The 1857 sourdough, for those of you who don’t know the story, came to me via my friend Harriet who got it from her college room mate at the University of Florida in the 60s. She received it from her friend who got it from his grandmother – and it had been in her family since 1857. The point of telling you all of this is that it was made, and has been constantly refreshed and used to bake bread, by measuring the flour and water in cups. 1 cup of 1857 sourdough was made with 1/2 cup of white wheat flour and 1/2 cup of water mixed together and added to, in the same proportions, every day for four days. It could have been a tea cup, it could have been a shaving mug, could could have been a wine glass. Having been made, it lasts forever (if the 1857 is any indication) as long as it is stored in an airtight container in a cool place, or dried. When you want to make bread, refresh it by taking 1 volume measure of your choice of the sourdough and adding the same volume measure of water and of flour. For every volume measure of refreshed sourdough add 1.5 of water and 6-8 of flour depending on the flour, and some salt. Make it over one day, make it over two. Proof it in the fridge, on the balcony, or in the kitchen. Stretch and fold it if you feel like it and/or if it needs it to tighten it up. Bake it when it has doubled in bulk. Trust the dough.
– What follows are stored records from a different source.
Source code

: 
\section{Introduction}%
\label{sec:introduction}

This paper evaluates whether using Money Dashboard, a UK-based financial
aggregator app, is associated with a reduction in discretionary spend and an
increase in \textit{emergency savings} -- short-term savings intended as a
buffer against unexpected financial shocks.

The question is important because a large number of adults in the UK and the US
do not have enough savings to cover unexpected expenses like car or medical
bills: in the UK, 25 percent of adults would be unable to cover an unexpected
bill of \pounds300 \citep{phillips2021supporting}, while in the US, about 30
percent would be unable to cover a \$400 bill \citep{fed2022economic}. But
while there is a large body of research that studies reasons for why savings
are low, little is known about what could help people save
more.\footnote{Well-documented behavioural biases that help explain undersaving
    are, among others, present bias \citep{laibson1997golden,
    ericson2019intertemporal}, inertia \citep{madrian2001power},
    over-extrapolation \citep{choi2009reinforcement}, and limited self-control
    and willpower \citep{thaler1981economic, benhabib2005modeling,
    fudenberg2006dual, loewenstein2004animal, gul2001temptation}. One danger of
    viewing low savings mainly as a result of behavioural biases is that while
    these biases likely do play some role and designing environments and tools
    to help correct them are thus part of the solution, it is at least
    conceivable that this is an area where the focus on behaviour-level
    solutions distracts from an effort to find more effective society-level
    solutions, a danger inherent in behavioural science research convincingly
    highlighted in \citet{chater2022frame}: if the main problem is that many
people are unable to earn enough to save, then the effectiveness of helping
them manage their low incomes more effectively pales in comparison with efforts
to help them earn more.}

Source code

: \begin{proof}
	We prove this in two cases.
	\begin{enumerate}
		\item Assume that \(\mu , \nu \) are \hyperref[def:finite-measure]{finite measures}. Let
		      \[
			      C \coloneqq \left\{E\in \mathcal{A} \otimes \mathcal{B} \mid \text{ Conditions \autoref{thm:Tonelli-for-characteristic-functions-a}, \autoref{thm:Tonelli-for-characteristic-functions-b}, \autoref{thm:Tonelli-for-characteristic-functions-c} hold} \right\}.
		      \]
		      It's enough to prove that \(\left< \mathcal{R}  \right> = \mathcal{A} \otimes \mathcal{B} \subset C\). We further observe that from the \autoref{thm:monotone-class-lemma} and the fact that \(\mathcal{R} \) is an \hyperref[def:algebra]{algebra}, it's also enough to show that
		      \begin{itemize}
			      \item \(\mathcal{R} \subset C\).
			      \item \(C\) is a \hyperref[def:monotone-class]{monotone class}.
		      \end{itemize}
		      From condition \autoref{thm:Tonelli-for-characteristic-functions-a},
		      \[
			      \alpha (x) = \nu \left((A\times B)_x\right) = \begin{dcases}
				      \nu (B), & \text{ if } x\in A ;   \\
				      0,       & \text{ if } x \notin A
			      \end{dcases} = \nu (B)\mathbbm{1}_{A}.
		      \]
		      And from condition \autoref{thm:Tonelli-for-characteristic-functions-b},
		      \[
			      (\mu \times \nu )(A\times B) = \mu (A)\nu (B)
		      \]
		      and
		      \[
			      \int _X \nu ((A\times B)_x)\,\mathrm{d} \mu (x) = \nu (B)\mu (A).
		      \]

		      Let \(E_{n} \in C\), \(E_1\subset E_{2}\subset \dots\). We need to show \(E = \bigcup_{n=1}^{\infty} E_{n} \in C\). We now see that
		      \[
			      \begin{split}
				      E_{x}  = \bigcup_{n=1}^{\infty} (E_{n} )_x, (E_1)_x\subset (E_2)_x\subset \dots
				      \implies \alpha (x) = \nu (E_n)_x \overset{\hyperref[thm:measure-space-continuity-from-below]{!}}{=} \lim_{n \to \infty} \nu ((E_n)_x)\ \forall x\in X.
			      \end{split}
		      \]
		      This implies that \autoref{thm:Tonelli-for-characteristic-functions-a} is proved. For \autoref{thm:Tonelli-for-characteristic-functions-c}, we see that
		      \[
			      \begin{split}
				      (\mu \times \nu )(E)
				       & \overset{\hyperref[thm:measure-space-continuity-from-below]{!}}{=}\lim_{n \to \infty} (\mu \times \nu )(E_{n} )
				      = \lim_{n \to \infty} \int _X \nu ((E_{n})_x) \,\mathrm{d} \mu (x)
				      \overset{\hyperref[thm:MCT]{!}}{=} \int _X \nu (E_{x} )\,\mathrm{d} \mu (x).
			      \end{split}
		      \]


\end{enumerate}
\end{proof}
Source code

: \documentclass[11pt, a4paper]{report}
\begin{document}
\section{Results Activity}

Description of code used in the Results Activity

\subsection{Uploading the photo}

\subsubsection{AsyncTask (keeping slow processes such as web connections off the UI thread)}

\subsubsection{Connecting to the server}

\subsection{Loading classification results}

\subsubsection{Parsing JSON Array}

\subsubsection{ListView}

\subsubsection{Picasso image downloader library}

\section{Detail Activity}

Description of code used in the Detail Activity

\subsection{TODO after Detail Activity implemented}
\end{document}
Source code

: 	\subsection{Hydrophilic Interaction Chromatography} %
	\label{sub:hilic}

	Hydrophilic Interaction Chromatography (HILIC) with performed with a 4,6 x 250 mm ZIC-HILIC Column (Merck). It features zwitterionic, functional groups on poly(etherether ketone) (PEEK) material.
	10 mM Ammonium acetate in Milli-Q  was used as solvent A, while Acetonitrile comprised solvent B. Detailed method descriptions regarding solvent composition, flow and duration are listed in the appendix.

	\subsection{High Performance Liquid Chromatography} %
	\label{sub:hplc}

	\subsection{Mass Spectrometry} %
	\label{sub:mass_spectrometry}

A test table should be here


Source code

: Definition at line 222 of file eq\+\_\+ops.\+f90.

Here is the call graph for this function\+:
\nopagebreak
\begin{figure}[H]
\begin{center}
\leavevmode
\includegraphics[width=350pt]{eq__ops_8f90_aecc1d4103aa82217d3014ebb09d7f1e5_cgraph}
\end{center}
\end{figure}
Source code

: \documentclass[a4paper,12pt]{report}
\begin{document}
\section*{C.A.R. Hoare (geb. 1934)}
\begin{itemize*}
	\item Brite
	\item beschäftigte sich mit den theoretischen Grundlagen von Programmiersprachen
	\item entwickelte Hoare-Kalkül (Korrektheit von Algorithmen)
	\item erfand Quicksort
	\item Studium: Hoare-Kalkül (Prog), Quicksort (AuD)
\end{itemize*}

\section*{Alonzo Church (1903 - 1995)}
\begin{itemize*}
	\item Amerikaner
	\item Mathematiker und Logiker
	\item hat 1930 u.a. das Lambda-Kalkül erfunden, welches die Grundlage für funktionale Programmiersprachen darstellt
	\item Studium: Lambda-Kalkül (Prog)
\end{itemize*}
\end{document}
Baking with people who prefer using scales requires a little more detail. I don’t like detail and I seem to have a mental block against the scale on this occasion. I will start weighing and then just kind of forget half way through. I tried experimenting with other recipes – maybe there was something better around – only to realise that many sourdough recipes assume a starter that has been made by weighing equal amounts of flour and water rather than using equal volume measurements. A starter made with equal weights of flour and water is 50% water by weight. The 1857 starter, on the other hand, is 60% water by weight. So, I have had to adjust everything but persist in adding flour without weighing it and so I still don’t know how much I have added beyond a cup here and a handful there. I still do not know in the way that you have to know to teach people who are used to using a scale. Naturally I could simply adjust the 1857 but then it would no longer be the 1857. For those of you who now have the 1857, the choice is yours:
1. Go crazy – adjust your recipes. (Other than the one I will post shortly which I think I have finally adjusted accurately)
2. Be safe – adjust the 1857 to suit recipes designed with a weighed sourdough in mind.
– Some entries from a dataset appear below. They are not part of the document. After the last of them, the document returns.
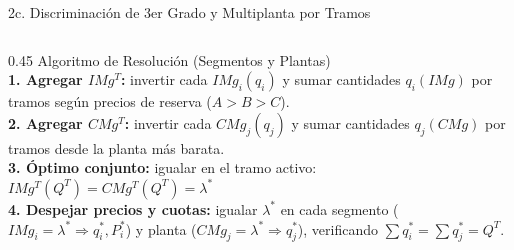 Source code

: \documentclass[aspectratio=169, 10pt]{beamer}
\begin{document}
\begin{frame}{2c. Discriminación de 3er Grado y Multiplanta por Tramos}
\begin{columns}[T]
    \begin{column}{0.45\textwidth}
      {\scriptsize\color{grisTexto}Algoritmo de Resolución (Segmentos y Plantas)}\\[2pt]
      {\scriptsize
        \textbf{1. Agregar \(IMg^T\):} invertir cada \(IMg_i(q_i)\) y sumar cantidades \(q_i(IMg)\) por tramos según precios de reserva (\(A > B > C\)).\\[2pt]
        \textbf{2. Agregar \(CMg^T\):} invertir cada \(CMg_j(q_j)\) y sumar cantidades \(q_j(CMg)\) por tramos desde la planta más barata.\\[2pt]
        \textbf{3. Óptimo conjunto:} igualar en el tramo activo:\\
        \quad \(\displaystyle IMg^T(Q^T) = CMg^T(Q^T) = \lambda^*\)\\[2pt]
        \textbf{4. Despejar precios y cuotas:} igualar \(\lambda^*\) en cada segmento (\(IMg_i = \lambda^* \Rightarrow q_i^*, P_i^*\)) y planta (\(CMg_j = \lambda^* \Rightarrow q_j^*\)), verificando \(\sum q_i^* = \sum q_j^* = Q^T\).\\[3pt]
      }
    \end{column}
  \end{columns}

\end{frame}
\end{document}
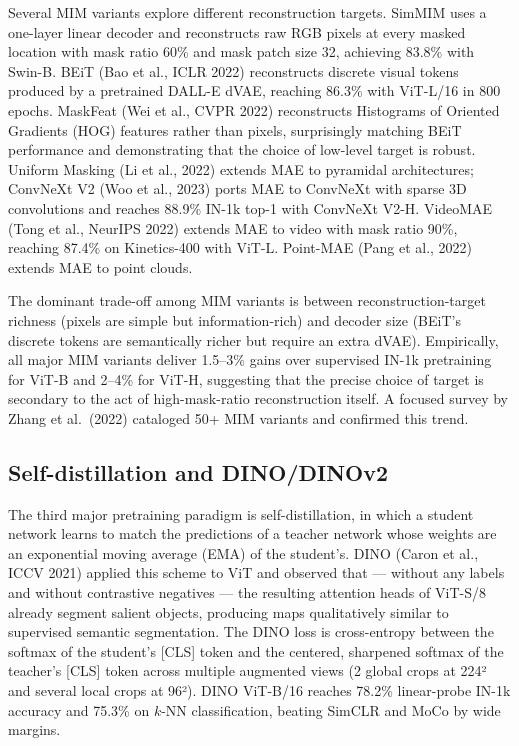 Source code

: Several MIM variants explore different reconstruction targets. SimMIM uses a one-layer linear decoder and reconstructs raw RGB pixels at every masked location with mask ratio 60\% and mask patch size 32, achieving 83.8\% with Swin-B. BEiT (Bao et al., ICLR 2022) reconstructs discrete visual tokens produced by a pretrained DALL-E dVAE, reaching 86.3\% with ViT-L/16 in 800 epochs. MaskFeat (Wei et al., CVPR 2022) reconstructs Histograms of Oriented Gradients (HOG) features rather than pixels, surprisingly matching BEiT performance and demonstrating that the choice of low-level target is robust. Uniform Masking (Li et al., 2022) extends MAE to pyramidal architectures; ConvNeXt V2 (Woo et al., 2023) ports MAE to ConvNeXt with sparse 3D convolutions and reaches 88.9\% IN-1k top-1 with ConvNeXt V2-H. VideoMAE (Tong et al., NeurIPS 2022) extends MAE to video with mask ratio 90\%, reaching 87.4\% on Kinetics-400 with ViT-L. Point-MAE (Pang et al., 2022) extends MAE to point clouds.

The dominant trade-off among MIM variants is between reconstruction-target richness (pixels are simple but information-rich) and decoder size (BEiT's discrete tokens are semantically richer but require an extra dVAE). Empirically, all major MIM variants deliver 1.5--3\% gains over supervised IN-1k pretraining for ViT-B and 2--4\% for ViT-H, suggesting that the precise choice of target is secondary to the act of high-mask-ratio reconstruction itself. A focused survey by Zhang et al.~(2022) cataloged 50+ MIM variants and confirmed this trend.

\subsection{Self-distillation and DINO/DINOv2}\label{self-distillation-and-dinodinov2}

The third major pretraining paradigm is self-distillation, in which a student network learns to match the predictions of a teacher network whose weights are an exponential moving average (EMA) of the student's. DINO (Caron et al., ICCV 2021) applied this scheme to ViT and observed that --- without any labels and without contrastive negatives --- the resulting attention heads of ViT-S/8 already segment salient objects, producing maps qualitatively similar to supervised semantic segmentation. The DINO loss is cross-entropy between the softmax of the student's {[}CLS{]} token and the centered, sharpened softmax of the teacher's {[}CLS{]} token across multiple augmented views (2 global crops at 224² and several local crops at 96²). DINO ViT-B/16 reaches 78.2\% linear-probe IN-1k accuracy and 75.3\% on \(k\)-NN classification, beating SimCLR and MoCo by wide margins.

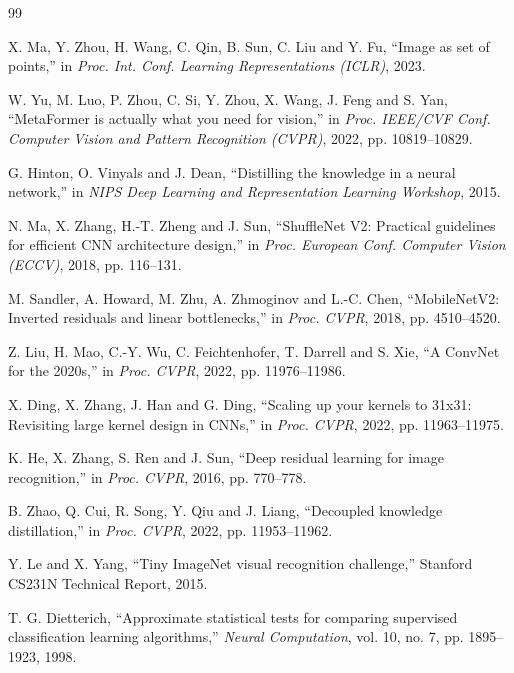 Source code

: \documentclass[9pt, conference, a4paper, compsocconf]{IEEEtran}
\begin{document}
\balance
\begin{thebibliography}{99}

 X. Ma, Y. Zhou, H. Wang, C. Qin, B. Sun, C. Liu and Y. Fu,
``Image as set of points,'' in \emph{Proc. Int. Conf. Learning
Representations (ICLR)}, 2023.

 W. Yu, M. Luo, P. Zhou, C. Si, Y. Zhou, X. Wang,
J. Feng and S. Yan, ``MetaFormer is actually what you need for vision,''
in \emph{Proc. IEEE/CVF Conf. Computer Vision and Pattern Recognition
(CVPR)}, 2022, pp. 10819--10829.

 G. Hinton, O. Vinyals and J. Dean, ``Distilling the
knowledge in a neural network,'' in \emph{NIPS Deep Learning and
Representation Learning Workshop}, 2015.

 N. Ma, X. Zhang, H.-T. Zheng and J. Sun,
``ShuffleNet V2: Practical guidelines for efficient CNN architecture
design,'' in \emph{Proc. European Conf. Computer Vision (ECCV)}, 2018,
pp. 116--131.

 M. Sandler, A. Howard, M. Zhu, A. Zhmoginov and
L.-C. Chen, ``MobileNetV2: Inverted residuals and linear bottlenecks,''
in \emph{Proc. CVPR}, 2018, pp. 4510--4520.

 Z. Liu, H. Mao, C.-Y. Wu, C. Feichtenhofer, T. Darrell
and S. Xie, ``A ConvNet for the 2020s,'' in \emph{Proc. CVPR}, 2022,
pp. 11976--11986.

 X. Ding, X. Zhang, J. Han and G. Ding, ``Scaling up your
kernels to 31x31: Revisiting large kernel design in CNNs,'' in
\emph{Proc. CVPR}, 2022, pp. 11963--11975.

 K. He, X. Zhang, S. Ren and J. Sun, ``Deep residual
learning for image recognition,'' in \emph{Proc. CVPR}, 2016, pp. 770--778.

 B. Zhao, Q. Cui, R. Song, Y. Qiu and J. Liang, ``Decoupled
knowledge distillation,'' in \emph{Proc. CVPR}, 2022, pp. 11953--11962.

 Y. Le and X. Yang, ``Tiny ImageNet visual
recognition challenge,'' Stanford CS231N Technical Report, 2015.

 T. G. Dietterich, ``Approximate statistical tests for
comparing supervised classification learning algorithms,''
\emph{Neural Computation}, vol. 10, no. 7, pp. 1895--1923, 1998.


\end{thebibliography}
\end{document}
No really, I don’t have a bias.
I like cups because I grew up with them. I like cups because they catch my imagination. Not so many years ago, scales would have been the possessions of the very wealthy. If you were going to have access to scales you could only have been a servant in a wealthy household, the logic being that your employers would never have gone near the kitchen so they would not have used the scales. The poor cooked and baked with cups and spoons. Where I come from, you did not lug scales across the frozen north in the days when you had to carry everything you owned on you back, on a horse, or in a horse drawn waggon.
Scales or the baby? Ok, we’ll take the baby and continue measuring with cups and spoons.